The enormous diversity of bryozoan skeletal shapes and their abundance as living communities and as fossils from the late Cambrian onwards make it possible to use them to understand evolutionary questions such as timing of origins, rates of change, convergent evolution, and origin of variable form in animal communities. This succinct essay summarizes these lines of research quite well.
As a sedimentologist my interest in these organisms was the role they played as sedimentary particles. Bryozoans, along with echinoids and brachiopods, were among the most common sea floor inhabitants of Paleozoic shallow marine realms. They made up a large proportions of the sediment that formed by the disintegration of shells and skeletons of sea creatures.
A typical bryozoan skeleton has a trellis like appearance. Bryozoans are colonial organisms building a lattice like structure with the animal living in chambers called zooids. It is these zooids that was my main interest, or rather what I could see inside them. The animal was long gone, decayed away, but the chamber or cavity was filled with different types of calcite, archiving the process of the transformation of loose sediment into rock. Through geologic history different types of fluids had entered the open spaces within the skeleton and precipitated different types of calcite. Petrologists can infer the changing geochemical conditions as sediments get buried and importantly trace the changes in open spaces, or porosity, as fluids either dissolve sediment or deposit new minerals, information that is useful to the petroleum industry.
I will share a couple of examples of these diagenetic changes observed inside a zooid.
This thin section of a limestone from the Middle Ordovician strata of the southern Appalachian mountains has been stained using a mixture of Alizarin Red-S and Potassium Ferricyanide.
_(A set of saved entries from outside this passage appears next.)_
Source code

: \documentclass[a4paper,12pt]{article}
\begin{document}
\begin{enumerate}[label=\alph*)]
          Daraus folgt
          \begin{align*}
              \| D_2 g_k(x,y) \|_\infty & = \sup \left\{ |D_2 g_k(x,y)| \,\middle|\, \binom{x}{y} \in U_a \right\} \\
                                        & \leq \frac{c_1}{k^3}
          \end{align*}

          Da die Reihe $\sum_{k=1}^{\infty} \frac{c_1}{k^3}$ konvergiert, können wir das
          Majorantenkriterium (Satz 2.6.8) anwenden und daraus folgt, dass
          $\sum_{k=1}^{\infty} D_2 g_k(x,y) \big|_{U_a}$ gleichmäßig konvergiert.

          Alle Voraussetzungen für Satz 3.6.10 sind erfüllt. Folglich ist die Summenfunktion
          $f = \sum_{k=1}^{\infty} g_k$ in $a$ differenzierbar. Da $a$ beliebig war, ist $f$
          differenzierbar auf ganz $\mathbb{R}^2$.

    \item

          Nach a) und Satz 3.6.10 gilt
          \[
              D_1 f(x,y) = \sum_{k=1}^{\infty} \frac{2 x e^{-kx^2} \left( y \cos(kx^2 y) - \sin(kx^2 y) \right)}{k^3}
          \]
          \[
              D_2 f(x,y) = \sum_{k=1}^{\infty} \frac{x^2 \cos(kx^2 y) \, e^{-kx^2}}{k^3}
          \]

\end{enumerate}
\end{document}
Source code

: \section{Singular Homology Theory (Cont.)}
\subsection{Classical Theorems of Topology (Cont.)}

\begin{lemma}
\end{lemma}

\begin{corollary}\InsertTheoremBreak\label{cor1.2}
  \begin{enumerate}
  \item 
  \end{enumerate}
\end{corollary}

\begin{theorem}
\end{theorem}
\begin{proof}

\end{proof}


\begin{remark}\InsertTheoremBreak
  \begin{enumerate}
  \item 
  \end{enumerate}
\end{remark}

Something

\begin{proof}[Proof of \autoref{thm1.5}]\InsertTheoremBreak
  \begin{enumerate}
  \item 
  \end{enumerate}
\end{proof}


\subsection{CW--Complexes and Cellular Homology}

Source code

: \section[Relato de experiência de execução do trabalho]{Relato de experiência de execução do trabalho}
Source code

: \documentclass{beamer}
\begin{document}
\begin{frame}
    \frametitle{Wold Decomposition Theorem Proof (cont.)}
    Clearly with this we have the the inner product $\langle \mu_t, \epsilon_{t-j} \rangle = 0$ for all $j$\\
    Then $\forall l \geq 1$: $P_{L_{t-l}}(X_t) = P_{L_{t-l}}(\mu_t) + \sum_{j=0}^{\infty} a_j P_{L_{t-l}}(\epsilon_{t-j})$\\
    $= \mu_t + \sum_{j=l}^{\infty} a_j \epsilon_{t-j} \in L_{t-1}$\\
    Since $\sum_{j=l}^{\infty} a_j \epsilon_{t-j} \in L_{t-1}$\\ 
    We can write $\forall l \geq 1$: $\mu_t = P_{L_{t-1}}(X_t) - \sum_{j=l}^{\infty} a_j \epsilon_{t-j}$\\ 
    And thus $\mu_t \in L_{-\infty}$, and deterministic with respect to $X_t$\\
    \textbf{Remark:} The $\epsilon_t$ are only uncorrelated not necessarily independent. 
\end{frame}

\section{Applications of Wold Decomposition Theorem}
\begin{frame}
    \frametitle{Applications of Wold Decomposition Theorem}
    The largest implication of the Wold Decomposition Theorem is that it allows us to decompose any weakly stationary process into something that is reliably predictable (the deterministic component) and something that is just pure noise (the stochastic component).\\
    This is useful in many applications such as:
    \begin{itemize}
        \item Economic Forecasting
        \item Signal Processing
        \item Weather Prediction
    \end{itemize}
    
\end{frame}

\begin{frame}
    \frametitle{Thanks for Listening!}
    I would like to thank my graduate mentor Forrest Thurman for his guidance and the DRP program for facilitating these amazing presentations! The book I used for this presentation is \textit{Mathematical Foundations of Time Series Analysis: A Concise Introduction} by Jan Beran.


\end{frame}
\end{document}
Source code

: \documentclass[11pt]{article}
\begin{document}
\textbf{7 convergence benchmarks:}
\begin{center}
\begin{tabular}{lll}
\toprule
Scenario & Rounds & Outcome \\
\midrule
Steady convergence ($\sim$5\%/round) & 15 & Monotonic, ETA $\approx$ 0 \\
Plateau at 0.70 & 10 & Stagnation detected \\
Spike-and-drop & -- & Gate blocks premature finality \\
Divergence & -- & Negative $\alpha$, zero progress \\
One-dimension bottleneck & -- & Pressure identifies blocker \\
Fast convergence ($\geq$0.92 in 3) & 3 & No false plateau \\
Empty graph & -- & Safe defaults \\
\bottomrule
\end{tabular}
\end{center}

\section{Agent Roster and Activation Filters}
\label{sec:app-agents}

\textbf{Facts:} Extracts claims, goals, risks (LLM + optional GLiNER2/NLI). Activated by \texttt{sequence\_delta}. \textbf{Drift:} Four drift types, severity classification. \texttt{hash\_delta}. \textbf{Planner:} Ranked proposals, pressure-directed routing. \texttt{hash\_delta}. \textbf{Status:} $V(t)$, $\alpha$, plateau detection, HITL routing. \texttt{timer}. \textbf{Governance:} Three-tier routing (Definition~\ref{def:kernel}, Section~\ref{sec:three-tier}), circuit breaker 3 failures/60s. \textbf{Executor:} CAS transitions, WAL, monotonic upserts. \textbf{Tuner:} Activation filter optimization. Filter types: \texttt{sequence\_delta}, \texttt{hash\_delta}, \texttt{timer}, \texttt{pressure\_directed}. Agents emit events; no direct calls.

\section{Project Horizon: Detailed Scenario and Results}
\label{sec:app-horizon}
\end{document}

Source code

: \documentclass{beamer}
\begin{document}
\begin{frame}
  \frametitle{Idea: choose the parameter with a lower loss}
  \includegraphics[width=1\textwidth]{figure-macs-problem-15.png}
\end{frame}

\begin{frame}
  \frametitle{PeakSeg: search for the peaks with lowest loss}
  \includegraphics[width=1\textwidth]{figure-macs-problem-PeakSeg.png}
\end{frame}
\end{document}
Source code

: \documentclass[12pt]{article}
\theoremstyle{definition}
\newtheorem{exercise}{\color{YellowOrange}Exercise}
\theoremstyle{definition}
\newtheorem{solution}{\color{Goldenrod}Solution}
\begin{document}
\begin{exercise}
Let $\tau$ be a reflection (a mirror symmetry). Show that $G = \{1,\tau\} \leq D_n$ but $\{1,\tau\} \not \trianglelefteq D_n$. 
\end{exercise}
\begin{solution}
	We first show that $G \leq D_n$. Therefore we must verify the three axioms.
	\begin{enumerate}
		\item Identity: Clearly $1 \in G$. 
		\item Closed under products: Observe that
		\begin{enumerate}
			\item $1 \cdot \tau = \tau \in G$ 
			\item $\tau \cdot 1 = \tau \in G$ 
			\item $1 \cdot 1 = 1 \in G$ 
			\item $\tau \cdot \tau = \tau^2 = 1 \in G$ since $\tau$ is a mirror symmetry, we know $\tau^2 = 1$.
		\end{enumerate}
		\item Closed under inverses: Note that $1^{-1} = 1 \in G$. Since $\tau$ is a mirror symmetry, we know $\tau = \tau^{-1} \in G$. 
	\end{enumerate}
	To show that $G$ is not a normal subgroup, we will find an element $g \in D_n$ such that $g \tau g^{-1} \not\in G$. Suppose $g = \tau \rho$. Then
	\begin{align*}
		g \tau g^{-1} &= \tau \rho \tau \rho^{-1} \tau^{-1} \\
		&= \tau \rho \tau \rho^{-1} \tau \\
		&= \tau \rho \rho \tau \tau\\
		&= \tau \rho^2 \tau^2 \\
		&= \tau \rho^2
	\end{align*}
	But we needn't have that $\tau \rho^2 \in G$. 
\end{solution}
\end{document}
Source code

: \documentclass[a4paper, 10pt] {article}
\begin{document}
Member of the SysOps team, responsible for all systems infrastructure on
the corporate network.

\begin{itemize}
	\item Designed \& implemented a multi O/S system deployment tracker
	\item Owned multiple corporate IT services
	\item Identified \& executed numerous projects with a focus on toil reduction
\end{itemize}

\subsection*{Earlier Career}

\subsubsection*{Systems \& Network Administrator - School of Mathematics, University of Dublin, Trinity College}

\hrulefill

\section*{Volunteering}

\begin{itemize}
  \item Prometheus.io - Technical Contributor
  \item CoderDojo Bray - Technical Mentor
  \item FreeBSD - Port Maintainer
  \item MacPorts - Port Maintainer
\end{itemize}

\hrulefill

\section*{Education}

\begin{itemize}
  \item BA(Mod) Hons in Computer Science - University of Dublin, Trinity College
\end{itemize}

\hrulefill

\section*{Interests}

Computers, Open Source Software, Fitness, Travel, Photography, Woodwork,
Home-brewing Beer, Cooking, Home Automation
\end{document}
The pink is an iron free calcite. The purple in the center of the zooids is an iron rich calcite. This sequence from an iron free to an iron rich calcite indicates oxygen poor reducing conditions upon burial, a chemical environment in which iron can enter the growing calcite crystal.
And in this thin section the pale bronze colored mineral highlighting the skeletal frame is chert, a variety of silica that has partially replaced the calcite skeleton. The replacement process has been quite delicate, preserving the original structure of the skeleton.
Evolution is not the only story that bryozoans reveal.